● PROBLEM:
Below are some records. Pull every line that contains the word "popular".

────────────────────

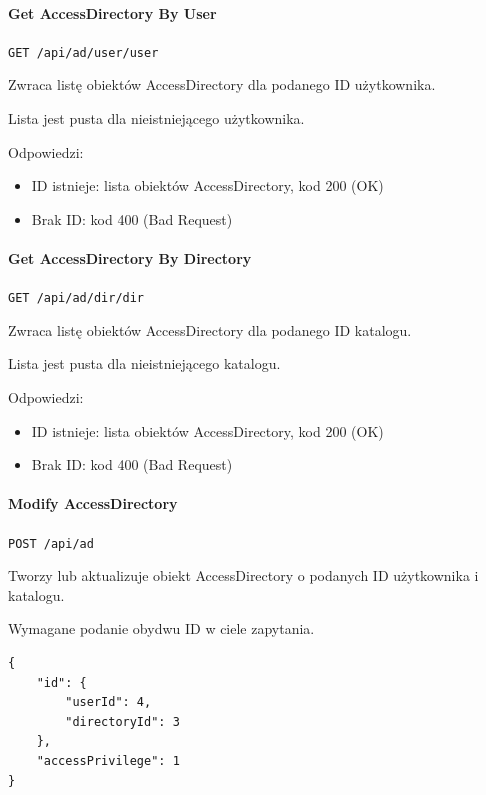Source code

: \documentclass[a4paper,twoside,12pt]{book}
\begin{document}
\paragraph{Get AccessDirectory By User}\label{get-accessdirectory-by-user}

\texttt{GET /api/ad/user/{user}}

Zwraca listę obiektów AccessDirectory dla podanego ID użytkownika.

Lista jest pusta dla nieistniejącego użytkownika.

Odpowiedzi: 
\begin{itemize}
	\item ID istnieje: lista obiektów AccessDirectory, kod 200 (OK)
	\item Brak ID: kod 400 (Bad Request)
\end{itemize}

\paragraph{Get AccessDirectory By Directory}\label{get-accessdirectory-by-directory}

\texttt{GET /api/ad/dir/{dir}}

Zwraca listę obiektów AccessDirectory dla podanego ID katalogu.

Lista jest pusta dla nieistniejącego katalogu.

Odpowiedzi: 
\begin{itemize}
	\item ID istnieje: lista obiektów AccessDirectory, kod 200 (OK)
	\item Brak ID: kod 400 (Bad Request)
\end{itemize}

\paragraph{Modify AccessDirectory}\label{modify-accessdirectory}

\texttt{POST /api/ad}

Tworzy lub aktualizuje obiekt AccessDirectory o podanych ID użytkownika i katalogu.

Wymagane podanie obydwu ID w ciele zapytania.

\begin{verbatim}
{
    "id": {
        "userId": 4,
        "directoryId": 3
    },
    "accessPrivilege": 1
}
\end{verbatim}
\end{document}
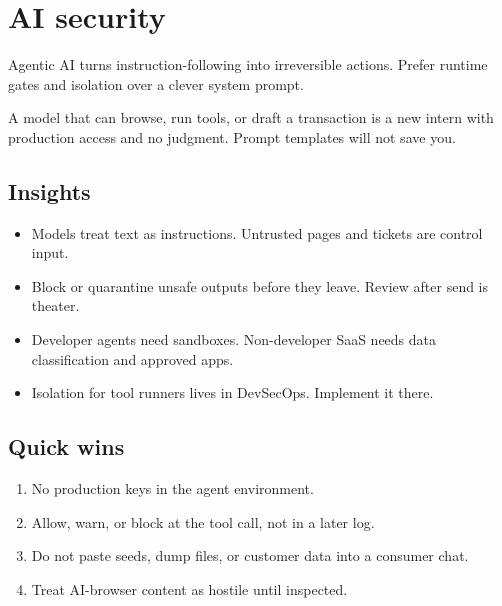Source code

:\chapter{AI security}

Agentic AI turns instruction-following into irreversible
actions. Prefer runtime gates and isolation over a
clever system prompt.

A model that can browse, run tools, or draft a
transaction is a new intern with production access and
no judgment. Prompt templates will not save you.

\section{Insights}

\begin{itemize}
  \item Models treat text as instructions. Untrusted
  pages and tickets are control input.
  \item Block or quarantine unsafe outputs before they
  leave. Review after send is theater.
  \item Developer agents need sandboxes. Non-developer
  SaaS needs data classification and approved apps.
  \item Isolation for tool runners lives in DevSecOps.
  Implement it there.
\end{itemize}

\section{Quick wins}

\begin{enumerate}
  \item No production keys in the agent environment.
  \item Allow, warn, or block at the tool call, not in
  a later log.
  \item Do not paste seeds, dump files, or customer data
  into a consumer chat.
  \item Treat AI-browser content as hostile until
  inspected.
\end{enumerate}

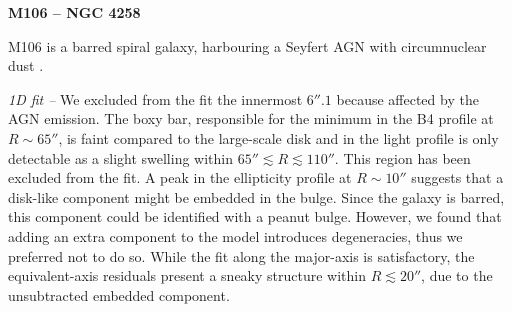 \documentclass[preprint2]{emulateapj}
\begin{document}
  \clearpage\newpage\noindent
  {\bf M106 -- NGC 4258 \\} 

  M106 is a barred spiral galaxy, harbouring a Seyfert AGN \citep{veroncettyveron2006} 
  with %
  circumnuclear dust \citep{martini2003}. 


  \emph{1D fit -- }
  We excluded from the fit the innermost $6''.1$ because affected by the AGN emission.
  The boxy bar, responsible for the minimum in the B4 profile at $R \sim 65''$, 
  is faint compared to the large-scale disk and in the light profile is only detectable as a slight swelling
  within $65'' \lesssim R \lesssim 110''$.
  This region has been excluded from the fit.
  A peak in the ellipticity profile at $R \sim 10''$ suggests that a disk-like component might be 
  embedded in the bulge.
  Since the galaxy is barred, this component could be identified with a peanut bulge. 
  However, we found that adding an extra component to the model introduces degeneracies, 
  thus we preferred not to do so.
  While the fit along the major-axis is satisfactory, 
  the equivalent-axis residuals present a sneaky structure within $R \lesssim 20''$,
  due to the unsubtracted embedded component.
\end{document}
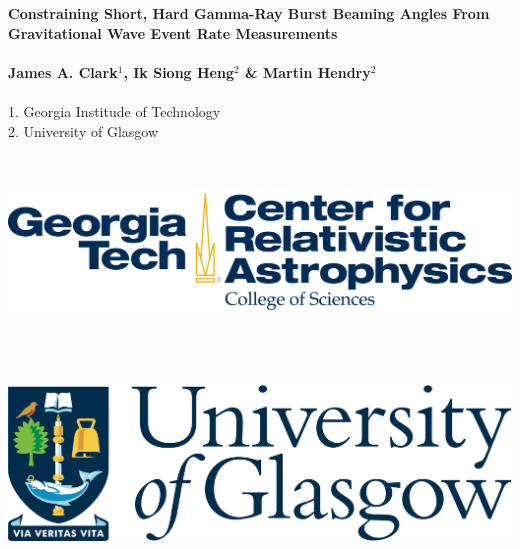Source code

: \documentclass[a0,landscape]{a0poster}
\begin{document}


\begin{minipage}[b]{0.7\linewidth}
\veryHuge \color{NavyBlue} \textbf{Constraining Short, Hard Gamma-Ray Burst Beaming Angles From
Gravitational Wave Event Rate Measurements} \color{Black}\\ \\%
\huge \textbf{James A. Clark$^{1}$, Ik Siong Heng$^{2}$ \& Martin
Hendry$^{2}$}\\ \\%
\large 1. Georgia Institude of Technology\\ %
\large 2. University of Glasgow\\ %
\end{minipage}
%
\hspace{10cm}
%
\begin{minipage}[b]{0.2\linewidth}
\includegraphics[height=5cm]{cra.png} \\ \\%
\includegraphics[height=5cm]{uni_glasgow_logo.png} \\ \\%
\end{minipage}
\end{document}
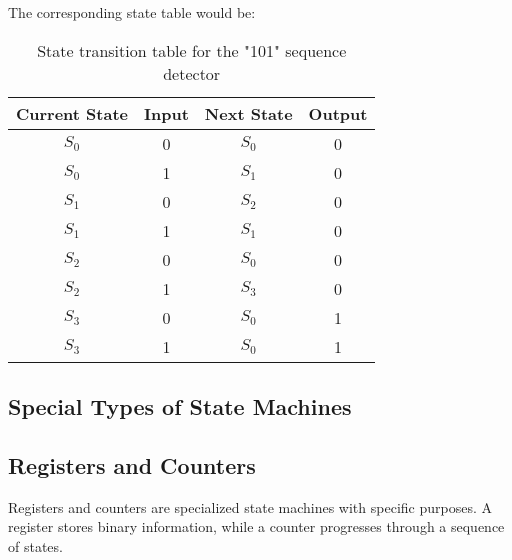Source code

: The corresponding state table would be:

\begin{table}[h]
    \centering
    \begin{tabular}{|c|c|c|c|}
        \hline
        \textbf{Current State} & \textbf{Input} & \textbf{Next State} & \textbf{Output} \\
        \hline
        $S_0$                  & 0              & $S_0$               & 0               \\
        $S_0$                  & 1              & $S_1$               & 0               \\
        $S_1$                  & 0              & $S_2$               & 0               \\
        $S_1$                  & 1              & $S_1$               & 0               \\
        $S_2$                  & 0              & $S_0$               & 0               \\
        $S_2$                  & 1              & $S_3$               & 0               \\
        $S_3$                  & 0              & $S_0$               & 1               \\
        $S_3$                  & 1              & $S_0$               & 1               \\
        \hline
    \end{tabular}
    \caption{State transition table for the "101" sequence detector}
    \label{tab:sequence_detector}
\end{table}

\subsection{Special Types of State Machines}

\subsection*{Registers and Counters}

Registers and counters are specialized state machines with specific purposes. A register stores binary information, while a counter progresses through a sequence of states.

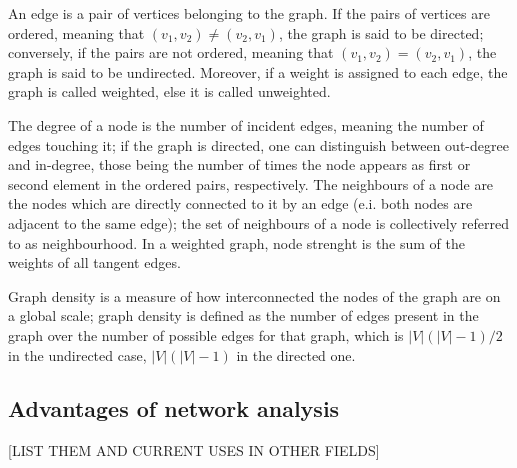 An edge is a pair of vertices belonging to the graph. If the pairs of vertices are ordered, meaning that $(v_1,v_2) \neq (v_2, v_1)$, the graph is said to be directed; conversely, if the pairs are not ordered, meaning that $(v_1,v_2) = (v_2, v_1)$, the graph is said to be undirected. Moreover, if a weight is assigned to each edge, the graph is called weighted, else it is called unweighted.

The degree of a node is the number of incident edges, meaning the number of edges touching it; if the graph is directed, one can distinguish between out-degree and in-degree, those being the number of times the node appears as first or second element in the ordered pairs, respectively. The neighbours of a node are the nodes which are directly connected to it by an edge (e.i. both nodes are adjacent to the same edge); the set of neighbours of a node is collectively referred to as neighbourhood. In a weighted graph, node strenght is the sum of the weights of all tangent edges. 

Graph density is a measure of how interconnected the nodes of the graph are on a global scale; graph density is defined as the number of edges present in the graph over the number of possible edges for that graph, which is $|V|(|V|-1)/2$ in the undirected case, $|V|(|V|-1)$ in the directed one. 

\subsection{Advantages of network analysis}
[LIST THEM AND CURRENT USES IN OTHER FIELDS]

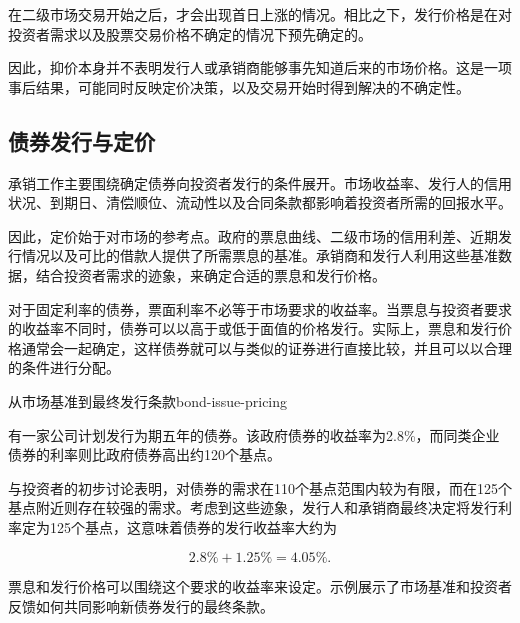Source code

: \begin{tcolorbox}[
  enhanced,
  breakable,
  colback=white,
  colframe=FinanceBlue,
  boxrule=0.7pt,
  sharp corners,
  borderline west={2.2pt}{0pt}{FinanceBlue},
  title=\textbf{财务展望：盘后定价不足是一种结果现象},
  coltitle=white,
  colbacktitle=FinanceBlue,
  fonttitle=\bfseries,
  before skip=1.2em,
  after skip=1.2em
]

在二级市场交易开始之后，才会出现首日上涨的情况。相比之下，发行价格是在对投资者需求以及股票交易价格不确定的情况下预先确定的。

因此，抑价本身并不表明发行人或承销商能够事先知道后来的市场价格。这是一项事后结果，可能同时反映定价决策，以及交易开始时得到解决的不确定性。

\end{tcolorbox}

\subsection{债券发行与定价}

承销工作主要围绕确定债券向投资者发行的条件展开。市场收益率、发行人的信用状况、到期日、清偿顺位、流动性以及合同条款都影响着投资者所需的回报水平。

因此，定价始于对市场的参考点。政府的票息曲线、二级市场的信用利差、近期发行情况以及可比的借款人提供了所需票息的基准。承销商和发行人利用这些基准数据，结合投资者需求的迹象，来确定合适的票息和发行价格。

对于固定利率的债券，票面利率不必等于市场要求的收益率。当票息与投资者要求的收益率不同时，债券可以以高于或低于面值的价格发行。实际上，票息和发行价格通常会一起确定，这样债券就可以与类似的证券进行直接比较，并且可以以合理的条件进行分配。

\begin{example}{从市场基准到最终发行条款}{bond-issue-pricing}

有一家公司计划发行为期五年的债券。该政府债券的收益率为2.8\%，而同类企业债券的利率则比政府债券高出约120个基点。

与投资者的初步讨论表明，对债券的需求在110个基点范围内较为有限，而在125个基点附近则存在较强的需求。考虑到这些迹象，发行人和承销商最终决定将发行利率定为125个基点，这意味着债券的发行收益率大约为

\[
2.8\%+1.25\%=4.05\%.
\]

票息和发行价格可以围绕这个要求的收益率来设定。示例展示了市场基准和投资者反馈如何共同影响新债券发行的最终条款。

\end{example}

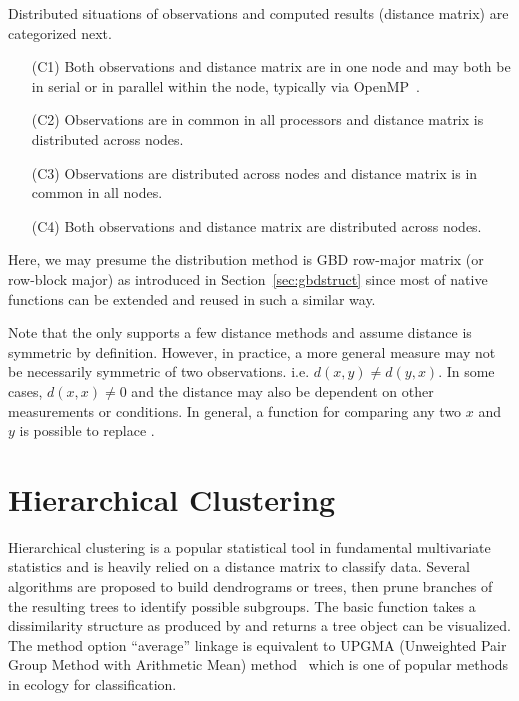 Distributed situations of observations and computed results (distance
matrix) are categorized next.
\begin{itemize}
\item[(C1)]
      Both observations and distance matrix are in one node and may both be
      in serial or in parallel within the node, typically via
      OpenMP~\citep{OpenMP}.
\item[(C2)]
      Observations are in common in all processors
      and distance matrix is distributed across nodes.
\item[(C3)]
      Observations are distributed across nodes
      and distance matrix is in common in all nodes.
\item[(C4)]
      Both observations and distance matrix are distributed
      across nodes.
\end{itemize}
Here, we may presume the distribution method is GBD row-major matrix (or
row-block major) as introduced in Section~\ref{sec:gbdstruct} since most of
native  functions can be extended and reused in such a
similar way.

Note that the  only supports a few distance methods and assume
distance is symmetric by definition. However,
in practice, a more general measure may not be necessarily
symmetric of two observations. i.e. $d(x, y) \neq d(y, x)$.
In some cases, $d(x, x) \neq 0$ and the distance may also be dependent
on other measurements or conditions. In general, a function for comparing
any two $x$ and $y$ is possible to replace .



\section{Hierarchical Clustering}

Hierarchical clustering is a popular statistical tool in fundamental
multivariate statistics and is heavily relied on a distance matrix to classify
data. Several algorithms are proposed to build dendrograms or trees, then
prune branches of the resulting trees to identify possible subgroups.
The basic function 
takes a dissimilarity structure as
produced by  and returns a tree object can be visualized.
The method option ``average'' linkage is equivalent to
UPGMA (Unweighted Pair Group Method with Arithmetic Mean)
method~\citep{Sokal1985} which is one of popular methods in ecology for
classification.

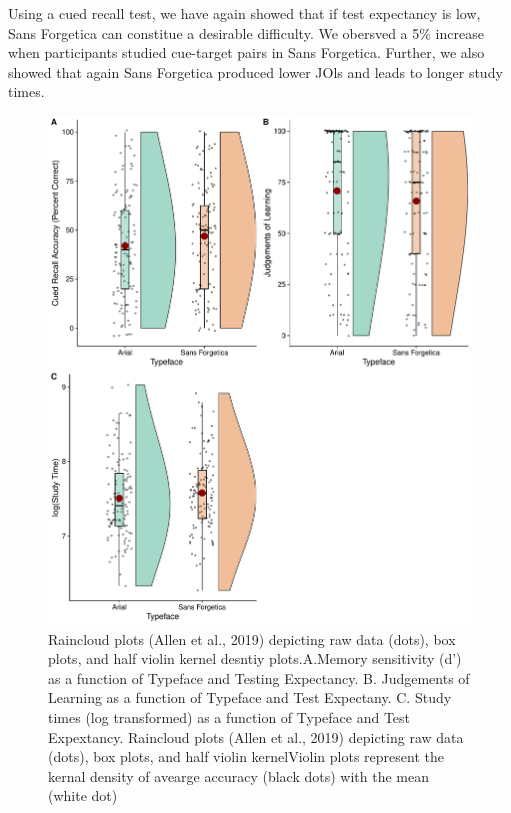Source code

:\documentclass[
  english,
  jou]{apa6}
\begin{document}
Using a cued recall test, we have again showed that if test expectancy is low, Sans Forgetica can constitue a desirable difficulty. We obersved a 5\% increase when participants studied cue-target pairs in Sans Forgetica. Further, we also showed that again Sans Forgetica produced lower JOls and leads to longer study times.

\begin{figure}

{\centering \includegraphics{Testing_Expectancy_SF_files/figure-latex/unnamed-chunk-20-1} 

}

\caption{Raincloud plots (Allen et al., 2019) depicting raw data (dots), box plots, and half violin kernel desntiy plots.A.Memory sensitivity (d') as a function of Typeface and Testing Expectancy. B. Judgements of Learning as a function of Typeface and Test Expectany. C. Study times (log transformed) as a function of Typeface and Test Expextancy. Raincloud plots (Allen et al., 2019) depicting raw data (dots), box plots, and half violin kernelViolin plots represent the kernal density of avearge accuracy (black dots) with the mean (white dot)}\label{fig:unnamed-chunk-20}
\end{figure}
\end{document}
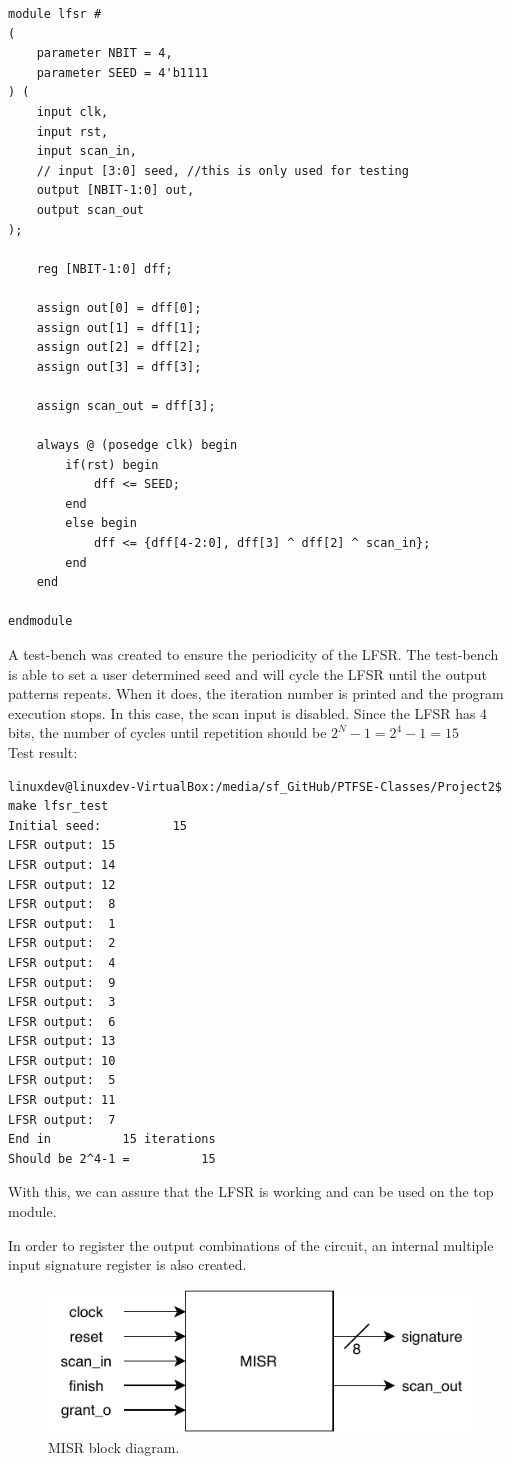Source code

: \documentclass[12pt]{article}
\begin{document}
    \begin{lstlisting}[caption={LFSR code.},captionpos=b]
module lfsr #
(   
    parameter NBIT = 4,
    parameter SEED = 4'b1111
) (
    input clk,
    input rst,
    input scan_in,
    // input [3:0] seed, //this is only used for testing
    output [NBIT-1:0] out,
    output scan_out
);

    reg [NBIT-1:0] dff;

    assign out[0] = dff[0];
    assign out[1] = dff[1];
    assign out[2] = dff[2];
    assign out[3] = dff[3];
    
    assign scan_out = dff[3];

    always @ (posedge clk) begin
        if(rst) begin
            dff <= SEED;
        end
        else begin
            dff <= {dff[4-2:0], dff[3] ^ dff[2] ^ scan_in};
        end
    end

endmodule
    \end{lstlisting}
    
    A test-bench was created to ensure the periodicity of the LFSR. The test-bench is able to set a user determined seed and will cycle the LFSR until the output patterns repeats. When it does, the iteration number is printed and the program execution stops. In this case, the scan input is disabled. Since the LFSR has 4 bits, the number of cycles until repetition should be $2^{N}-1 = 2^{4}-1= 15$\\
    Test result:
        
        \begin{lstlisting}[caption={LFSR test-bench.},captionpos=b]
linuxdev@linuxdev-VirtualBox:/media/sf_GitHub/PTFSE-Classes/Project2$ make lfsr_test
Initial seed:          15
LFSR output: 15
LFSR output: 14
LFSR output: 12
LFSR output:  8
LFSR output:  1
LFSR output:  2
LFSR output:  4
LFSR output:  9
LFSR output:  3
LFSR output:  6
LFSR output: 13
LFSR output: 10
LFSR output:  5
LFSR output: 11
LFSR output:  7
End in          15 iterations
Should be 2^4-1 =          15
    \end{lstlisting}

With this, we can assure that the LFSR is working and can be used on the top module.\\
\newpage
    
In order to register the output combinations of the circuit, an internal multiple input signature register is also created. 

\begin{figure}[!htb]
        \centering
        \includegraphics[scale=1]{images/MISR.pdf}
            \caption{MISR block diagram.}
            \label{fig:misrbd}
    \end{figure}
\end{document}
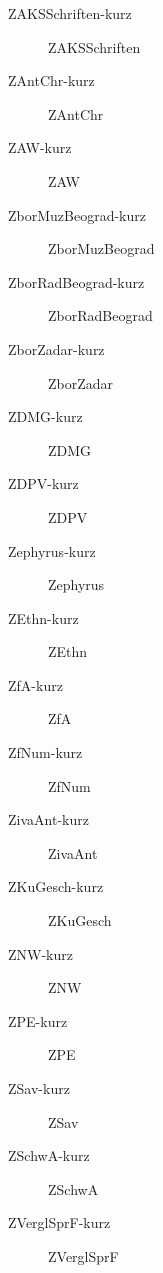 \begin{footnotesize}
\begin{description}
 \item[ZAKSSchriften-kurz] ZAKSSchriften 
 \item[ZAntChr-kurz] ZAntChr 
 \item[ZAW-kurz] ZAW 
 \item[ZborMuzBeograd-kurz] ZborMuzBeograd 
 \item[ZborRadBeograd-kurz] ZborRadBeograd 
 \item[ZborZadar-kurz] ZborZadar 
 \item[ZDMG-kurz] ZDMG 
 \item[ZDPV-kurz] ZDPV 
 \item[Zephyrus-kurz] Zephyrus 
 \item[ZEthn-kurz] ZEthn 
 \item[ZfA-kurz] ZfA 
 \item[ZfNum-kurz] ZfNum 
 \item[ZivaAnt-kurz] ZivaAnt 
 \item[ZKuGesch-kurz] ZKuGesch 
 \item[ZNW-kurz] ZNW 
 \item[ZPE-kurz] ZPE 
 \item[ZSav-kurz] ZSav 
 \item[ZSchwA-kurz] ZSchwA 
 \item[ZVerglSprF-kurz] ZVerglSprF
\end{description}
\end{footnotesize}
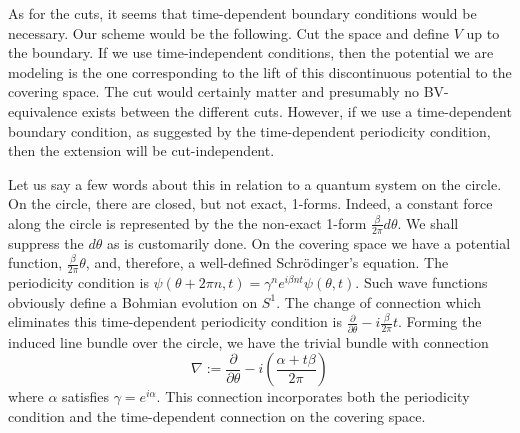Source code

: \documentclass[11pt]{article}
\theoremstyle{remark}
\begin{document}
As for the cuts, it seems that time-dependent boundary conditions
would be necessary. Our scheme would be the following. Cut the space
and define $V$ up to the boundary.
If we use time-independent conditions,
then the potential we are modeling is the one corresponding to the
lift of this discontinuous potential to the covering space. The cut
would certainly matter and  presumably no 
BV-equivalence exists between the different cuts. 
However, if we use a time-dependent
boundary condition, as suggested by the time-dependent periodicity condition,
then the extension will be cut-independent.


Let us say a few words about this in relation to a quantum system on
the circle. 
On the circle, there are closed, but not
exact, 1-forms. 
Indeed, a constant force along
the circle is represented by the the non-exact 1-form
$\frac{\beta}{2\pi}d\theta $. We shall suppress the $d\theta$ as is
customarily done.   
On the covering space we
have a potential function, $\frac{\beta}{2\pi} \theta$,  and, therefore, a
well-defined Schr\"odinger's equation.  The
  periodicity condition is $\ensuremath{\psi} (\theta +2\pi n, t) = \gamma^n e^{i
\beta n t} \ensuremath{\psi}(\theta, t)$. 
Such wave functions obviously define a Bohmian evolution on $S^1$.
The change of connection which eliminates this time-dependent
periodicity condition is $\ensuremath{\frac{\partial {}}{\partial {\theta}}} - i \frac{\beta}{2 \pi}
t$. Forming the induced line bundle over the circle, we have the
trivial bundle with 
 connection 
\begin{equation*} 
\nabla \ensuremath{:=} \ensuremath{\frac{\partial {}}{\partial {\theta}}} - i ( \frac{\alpha + t \beta}{2 \pi} )
\end{equation*}
 where $\alpha$
satisfies $\gamma = e^{i \alpha}$. This connection incorporates both the
periodicity condition and the time-dependent connection on the
covering space.

\clearpage


\end{document}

────────────────────

● RESULT FOR THIS EXERCISE:
Hierarchical clustering is a popular statistical tool in fundamental
method~\citep{Sokal1985} which is one of popular methods in ecology for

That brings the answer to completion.